• [TASK TO COMPLETE] From the line with "stored in wbo_results/emolecules_wbos.pkl." through the line with "#### wbo_histogram.py", repeat the entries verbatim, both end lines included, and add nothing.

• [EXTRACTED ENTRIES]
*** Block opens ***
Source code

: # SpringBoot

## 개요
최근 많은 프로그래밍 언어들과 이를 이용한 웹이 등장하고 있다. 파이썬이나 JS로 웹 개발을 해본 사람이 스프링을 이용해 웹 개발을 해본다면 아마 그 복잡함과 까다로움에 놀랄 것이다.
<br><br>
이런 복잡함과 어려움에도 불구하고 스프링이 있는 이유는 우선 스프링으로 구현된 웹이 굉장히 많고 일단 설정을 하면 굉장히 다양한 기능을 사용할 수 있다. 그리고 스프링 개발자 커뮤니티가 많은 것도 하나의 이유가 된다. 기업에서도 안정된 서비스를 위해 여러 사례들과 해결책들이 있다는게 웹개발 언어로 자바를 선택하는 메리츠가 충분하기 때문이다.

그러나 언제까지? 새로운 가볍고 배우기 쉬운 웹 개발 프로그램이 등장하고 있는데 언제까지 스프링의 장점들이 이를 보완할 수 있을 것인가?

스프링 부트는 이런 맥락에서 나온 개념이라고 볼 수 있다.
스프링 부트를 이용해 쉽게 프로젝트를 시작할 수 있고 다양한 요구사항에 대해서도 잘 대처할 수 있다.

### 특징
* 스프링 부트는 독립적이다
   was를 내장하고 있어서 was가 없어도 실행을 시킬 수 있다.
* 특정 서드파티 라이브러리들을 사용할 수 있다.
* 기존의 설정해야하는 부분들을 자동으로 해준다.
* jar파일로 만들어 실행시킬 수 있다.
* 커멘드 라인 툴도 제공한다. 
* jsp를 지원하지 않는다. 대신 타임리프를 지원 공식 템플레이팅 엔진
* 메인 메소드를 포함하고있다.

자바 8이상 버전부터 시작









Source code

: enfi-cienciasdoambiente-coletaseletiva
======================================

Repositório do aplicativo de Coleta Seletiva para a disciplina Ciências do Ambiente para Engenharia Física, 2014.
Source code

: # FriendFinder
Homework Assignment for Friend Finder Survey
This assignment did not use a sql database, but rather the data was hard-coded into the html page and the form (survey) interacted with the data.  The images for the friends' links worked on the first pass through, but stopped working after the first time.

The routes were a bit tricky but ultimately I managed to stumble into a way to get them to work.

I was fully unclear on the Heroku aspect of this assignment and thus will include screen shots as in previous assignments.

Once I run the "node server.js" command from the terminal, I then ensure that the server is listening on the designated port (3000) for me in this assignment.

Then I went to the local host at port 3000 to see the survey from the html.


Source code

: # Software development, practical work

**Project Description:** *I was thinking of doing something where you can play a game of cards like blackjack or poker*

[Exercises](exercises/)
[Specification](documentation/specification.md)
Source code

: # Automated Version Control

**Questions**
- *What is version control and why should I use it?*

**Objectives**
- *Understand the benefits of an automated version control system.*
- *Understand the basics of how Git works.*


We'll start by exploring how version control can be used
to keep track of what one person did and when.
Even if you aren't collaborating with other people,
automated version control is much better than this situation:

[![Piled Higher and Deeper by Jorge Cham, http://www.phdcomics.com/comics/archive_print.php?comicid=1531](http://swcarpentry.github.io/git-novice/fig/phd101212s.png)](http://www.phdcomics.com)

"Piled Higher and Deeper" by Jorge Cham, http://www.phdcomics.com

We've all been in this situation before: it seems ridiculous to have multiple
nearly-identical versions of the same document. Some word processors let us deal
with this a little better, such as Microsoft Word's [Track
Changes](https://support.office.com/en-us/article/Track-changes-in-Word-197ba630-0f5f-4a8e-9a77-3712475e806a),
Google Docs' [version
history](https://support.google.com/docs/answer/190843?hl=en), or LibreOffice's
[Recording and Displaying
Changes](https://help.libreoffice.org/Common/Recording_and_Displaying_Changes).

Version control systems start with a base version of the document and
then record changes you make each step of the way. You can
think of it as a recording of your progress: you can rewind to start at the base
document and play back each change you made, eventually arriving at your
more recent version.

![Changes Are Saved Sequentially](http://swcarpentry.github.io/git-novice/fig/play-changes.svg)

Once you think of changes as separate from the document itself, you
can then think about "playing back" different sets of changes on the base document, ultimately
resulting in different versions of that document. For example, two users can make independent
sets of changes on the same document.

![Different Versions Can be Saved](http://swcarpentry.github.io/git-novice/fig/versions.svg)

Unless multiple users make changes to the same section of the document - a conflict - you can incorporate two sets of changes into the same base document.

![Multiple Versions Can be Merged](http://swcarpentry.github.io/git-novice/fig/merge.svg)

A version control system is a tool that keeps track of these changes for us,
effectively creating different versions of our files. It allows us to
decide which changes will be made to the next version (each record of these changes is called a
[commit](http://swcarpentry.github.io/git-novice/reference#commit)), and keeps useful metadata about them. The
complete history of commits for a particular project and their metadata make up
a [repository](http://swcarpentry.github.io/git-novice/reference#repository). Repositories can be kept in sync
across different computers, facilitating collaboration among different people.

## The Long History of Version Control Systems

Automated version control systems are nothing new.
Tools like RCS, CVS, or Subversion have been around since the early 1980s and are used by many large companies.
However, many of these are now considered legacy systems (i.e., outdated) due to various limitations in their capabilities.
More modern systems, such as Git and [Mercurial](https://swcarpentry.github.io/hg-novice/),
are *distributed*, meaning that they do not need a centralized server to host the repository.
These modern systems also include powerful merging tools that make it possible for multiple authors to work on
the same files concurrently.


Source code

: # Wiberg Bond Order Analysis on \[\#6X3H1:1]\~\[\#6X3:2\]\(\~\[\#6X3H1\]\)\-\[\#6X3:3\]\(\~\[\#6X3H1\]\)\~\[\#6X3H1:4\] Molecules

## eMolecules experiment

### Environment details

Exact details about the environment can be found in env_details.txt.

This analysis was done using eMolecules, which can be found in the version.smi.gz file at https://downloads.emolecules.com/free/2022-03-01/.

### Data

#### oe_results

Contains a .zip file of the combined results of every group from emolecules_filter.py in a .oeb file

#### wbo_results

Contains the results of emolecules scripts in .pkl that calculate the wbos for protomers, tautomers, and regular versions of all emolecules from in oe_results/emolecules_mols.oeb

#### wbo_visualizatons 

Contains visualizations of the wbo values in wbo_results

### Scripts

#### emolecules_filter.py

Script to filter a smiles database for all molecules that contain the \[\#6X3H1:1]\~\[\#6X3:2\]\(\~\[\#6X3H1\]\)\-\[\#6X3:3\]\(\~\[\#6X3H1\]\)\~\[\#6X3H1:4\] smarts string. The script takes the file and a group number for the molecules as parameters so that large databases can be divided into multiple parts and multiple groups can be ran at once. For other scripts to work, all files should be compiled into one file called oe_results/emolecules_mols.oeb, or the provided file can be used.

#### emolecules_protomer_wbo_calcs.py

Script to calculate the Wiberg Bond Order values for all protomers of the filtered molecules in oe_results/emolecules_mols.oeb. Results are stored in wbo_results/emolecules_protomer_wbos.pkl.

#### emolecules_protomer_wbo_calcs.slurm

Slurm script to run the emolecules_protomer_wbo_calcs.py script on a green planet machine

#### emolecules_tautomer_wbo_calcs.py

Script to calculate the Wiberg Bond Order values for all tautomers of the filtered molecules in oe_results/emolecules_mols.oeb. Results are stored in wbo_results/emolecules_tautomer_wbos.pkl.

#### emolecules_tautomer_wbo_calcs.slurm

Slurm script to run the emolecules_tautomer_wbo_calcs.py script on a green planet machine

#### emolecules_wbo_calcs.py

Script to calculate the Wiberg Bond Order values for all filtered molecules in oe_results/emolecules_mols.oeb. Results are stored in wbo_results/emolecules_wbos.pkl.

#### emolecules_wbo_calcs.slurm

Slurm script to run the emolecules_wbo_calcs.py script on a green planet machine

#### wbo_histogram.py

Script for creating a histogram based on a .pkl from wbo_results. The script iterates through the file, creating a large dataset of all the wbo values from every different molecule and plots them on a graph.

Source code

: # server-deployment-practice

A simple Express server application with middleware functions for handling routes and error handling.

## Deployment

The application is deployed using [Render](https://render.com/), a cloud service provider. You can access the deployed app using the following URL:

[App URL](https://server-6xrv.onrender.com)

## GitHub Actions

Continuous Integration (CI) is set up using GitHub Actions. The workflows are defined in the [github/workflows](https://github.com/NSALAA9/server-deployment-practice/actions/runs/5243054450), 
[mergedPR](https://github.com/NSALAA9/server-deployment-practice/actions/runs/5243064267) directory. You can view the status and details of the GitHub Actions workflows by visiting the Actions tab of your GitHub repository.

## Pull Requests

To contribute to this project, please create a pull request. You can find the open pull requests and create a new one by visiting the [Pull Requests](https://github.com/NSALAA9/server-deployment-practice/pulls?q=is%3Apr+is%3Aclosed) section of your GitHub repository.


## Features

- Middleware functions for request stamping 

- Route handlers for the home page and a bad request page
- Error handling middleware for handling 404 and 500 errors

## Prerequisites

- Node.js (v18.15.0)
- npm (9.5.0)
*** Block closes ***
• [EXERCISE SOLUTION]
Script to calculate the Wiberg Bond Order values for all filtered molecules in oe_results/emolecules_mols.oeb. Results are stored in wbo_results/emolecules_wbos.pkl.

#### emolecules_wbo_calcs.slurm

Slurm script to run the emolecules_wbo_calcs.py script on a green planet machine

#### wbo_histogram.py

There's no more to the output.